Un enregistrement du député de Chauveau laisse entendre qu'il a suggéré d'embaucher sa femme comme attachée de presse, contrairement à ce qu'il disait lundi en entrevue à Radio-Canada.
Son ex-organisateur en chef vient en effet de rendre public un enregistrement audio dans lequel le député de Chauveau contredit des propos qu'il tenait à la télévision de Radio-Canada.
Dans un reportage diffusé lundi, des membres de l'exécutif démissionnaire de Chauveau réclamaient le départ de Gilles Taillon parce que celui-ci, disaient-ils, manquait de respect envers les bénévoles.

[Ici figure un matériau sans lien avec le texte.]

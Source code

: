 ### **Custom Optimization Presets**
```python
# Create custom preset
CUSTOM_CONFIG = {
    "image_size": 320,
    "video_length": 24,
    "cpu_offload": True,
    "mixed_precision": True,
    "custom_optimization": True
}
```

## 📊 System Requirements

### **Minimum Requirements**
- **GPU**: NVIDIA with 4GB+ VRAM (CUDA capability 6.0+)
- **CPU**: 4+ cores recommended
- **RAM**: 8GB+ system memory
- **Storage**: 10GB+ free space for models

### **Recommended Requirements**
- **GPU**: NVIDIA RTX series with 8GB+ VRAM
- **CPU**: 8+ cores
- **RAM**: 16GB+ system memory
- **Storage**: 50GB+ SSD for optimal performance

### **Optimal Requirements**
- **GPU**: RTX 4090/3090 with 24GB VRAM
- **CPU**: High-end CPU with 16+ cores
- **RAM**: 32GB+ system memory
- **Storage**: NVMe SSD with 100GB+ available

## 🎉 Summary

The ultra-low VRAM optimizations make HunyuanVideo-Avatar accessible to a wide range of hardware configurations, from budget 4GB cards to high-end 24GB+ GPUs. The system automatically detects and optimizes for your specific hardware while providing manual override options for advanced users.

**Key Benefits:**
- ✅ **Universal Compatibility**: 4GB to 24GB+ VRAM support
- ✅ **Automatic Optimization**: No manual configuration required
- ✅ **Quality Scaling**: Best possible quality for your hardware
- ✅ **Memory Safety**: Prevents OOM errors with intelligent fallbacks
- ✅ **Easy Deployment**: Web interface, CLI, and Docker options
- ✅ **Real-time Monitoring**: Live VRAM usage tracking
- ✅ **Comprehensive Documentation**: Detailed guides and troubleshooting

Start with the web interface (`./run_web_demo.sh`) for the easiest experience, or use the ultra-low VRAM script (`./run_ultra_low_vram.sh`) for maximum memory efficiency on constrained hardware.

M. Taillon s'était défendu en affirmant que ces gens ne cherchaient qu'à avoir un emploi dans le bureau de comté. Son ex-organisateur en chef, Gilles Plante, soutenait pour sa part que M. Taillon avait suggéré, lui-même, d'engager sa femme comme attachée de presse. En entrevue à Radio-Canada, lundi, Gilles Taillon avait formellement nié cette allégation. « J'ai été le premier à plaider, en caucus des députés de l'ADQ, à notre première rencontre, qu'il ne fallait pas que la famille soit dans la business », disait-il.

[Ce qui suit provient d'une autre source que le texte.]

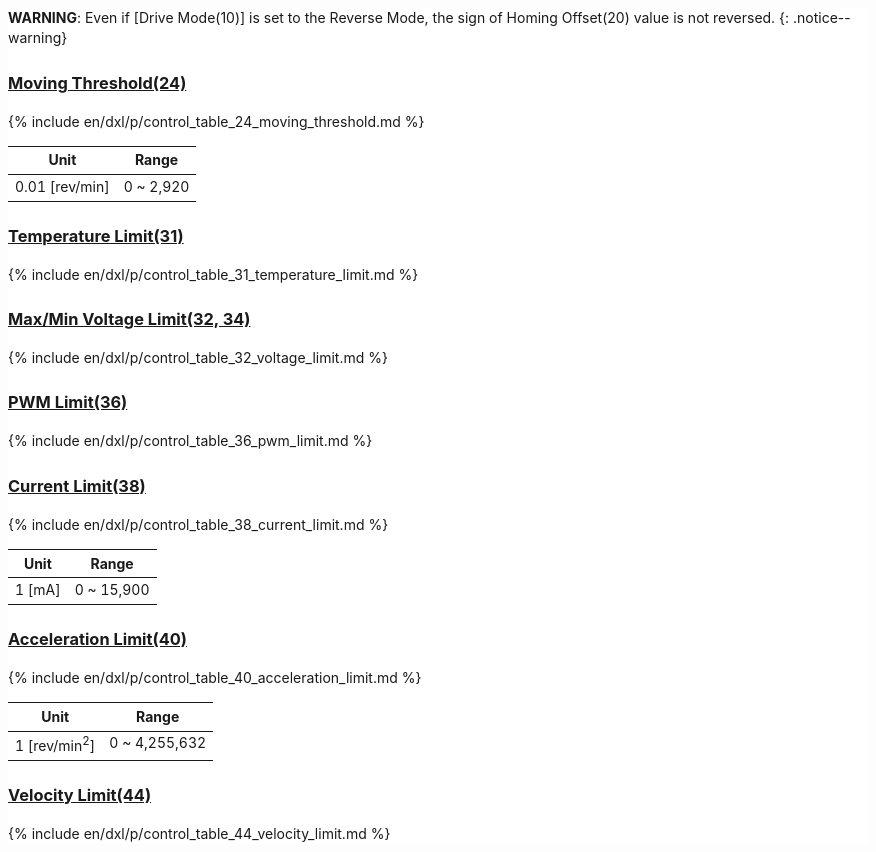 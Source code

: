 **WARNING**: Even if [Drive Mode(10)] is set to the Reverse Mode, the sign of Homing Offset(20) value is not reversed.
{: .notice--warning}

### <a name="moving-threshold"></a>**[Moving Threshold(24)](#moving-threshold24)**

{% include en/dxl/p/control_table_24_moving_threshold.md %}

|      Unit      |   Range   |
|:--------------:|:---------:|
| 0.01 [rev/min] | 0 ~ 2,920 |

### <a name="temperature-limit"></a>**[Temperature Limit(31)](#temperature-limit31)**

{% include en/dxl/p/control_table_31_temperature_limit.md %}

### <a name="max-voltage-limit"></a><a name="min-voltage-limit"></a>**[Max/Min Voltage Limit(32, 34)](#maxmin-voltage-limit32-34)**

{% include en/dxl/p/control_table_32_voltage_limit.md %}

### <a name="pwm-limit"></a>**[PWM Limit(36)](#pwm-limit36)**

{% include en/dxl/p/control_table_36_pwm_limit.md %}

### <a name="current-limit"></a>**[Current Limit(38)](#current-limit38)**

{% include en/dxl/p/control_table_38_current_limit.md %}

|  Unit  |   Range    |
|:------:|:----------:|
| 1 [mA] | 0 ~ 15,900 |

### <a name="acceleration-limit"></a>**[Acceleration Limit(40)](#acceleration-limit40)**

{% include en/dxl/p/control_table_40_acceleration_limit.md %}

|          Unit           |     Range     |
|:-----------------------:|:-------------:|
| 1 [rev/min<sup>2</sup>] | 0 ~ 4,255,632 |

### <a name="velocity-limit"></a>**[Velocity Limit(44)](#velocity-limit44)**

{% include en/dxl/p/control_table_44_velocity_limit.md %}


[DYNAMIXEL-PH Moment of Inertia.pdf]: https://www.robotis.com/service/download.php?no=2005
[pdf]: http://www.robotis.com/service/download.php?no=1261
[dwg]: http://www.robotis.com/service/download.php?no=1260
[step]: http://www.robotis.com/service/download.php?no=1262
[iges]: http://www.robotis.com/service/download.php?no=1263
[compatibility guide]: http://en.robotis.com/service/compatibility_table.php?cate=dpro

Or, M. Plante a enregistré une conversation qu'il a eue avec M. Taillon, à son insu, au lendemain de l'élection provinciale, le 5 avril 2007. « Ma femme est excellente comme attachée de presse », peut-on l'entendre dire.
Les membres démissionnaires de son exécutif insistent pour dire qu'ils n'ont jamais cherché à avoir un emploi. Quant à Gilles Taillon, il ne veut plus commenter l'affaire. L'ADQ, pour sa part, rappelle que, dans les faits, l'épouse de M. Taillon n'a jamais été attachée de presse de circonscription.